▸ WHAT THIS TASK INVOLVES: From the records beneath, determine how many lines contain "class" and report only that figure.

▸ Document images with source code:

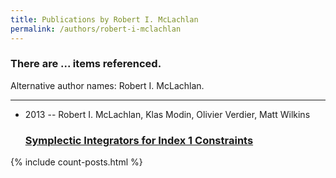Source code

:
 ```yaml
---
title: Publications by Robert I. McLachlan
permalink: /authors/robert-i-mclachlan
---
```


<h3 id="number-posts">There are ... items referenced.</h3>
<p id='info-authors'>Alternative author names: Robert I. McLachlan.</p>
<hr />
<ul class="post-list">
<li><span class='post-meta'>2013 -- Robert I. McLachlan, Klas Modin, Olivier Verdier, Matt Wilkins</span><h3><a class='post-link' href="{{ site.baseurl }}/symplectic-integrators-for-index-1-constraints">Symplectic Integrators for Index 1 Constraints</a></h3></li>

</ul>
{% include count-posts.html %}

▸ EXERCISE RESPONSE: 2